== Data to examine

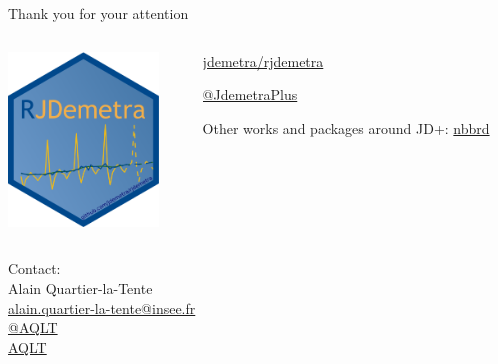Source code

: \documentclass[10pt,xcolor=table,color={dvipsnames,usenames},ignorenonframetext,usepdftitle=false,french]{beamer}
\begin{document}
\begin{frame}{Thank you for your attention}
\protect\hypertarget{thank-you-for-your-attention}{}

\vspace{-0.2cm}

\begin{columns}
\begin{column}{0.4\textwidth}
\begin{center}
\includegraphics[width=4cm]{img/rjdemetra_logo.png}
\end{center}
\end{column}
\begin{column}{0.5\textwidth} 
\href{https://github.com/jdemetra/rjdemetra}{\faGithub{} jdemetra/rjdemetra}  

\href{https://twitter.com/JDemetraPlus}{\faTwitter{} @JdemetraPlus}

Other works and packages around JD+:  
\href{https://github.com/nbbrd}{\faGithub{} nbbrd}  
\end{column}
\end{columns}

\vfill

Contact:\\
Alain Quartier-la-Tente\\
\href{mailto:alain.quartier-la-tente@insee.fr}{\faEnvelope{} alain.quartier-la-tente@insee.fr}\\
\href{https://twitter.com/AQLT}{\faTwitter{} @AQLT}\\
\href{https://github.com/AQLT}{\faGithub{} AQLT}

\end{frame}
\end{document}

====

Your instructions:
Could you work out how many lines of the data above contain the word "https"? Give only the number.

Exercise answer:
5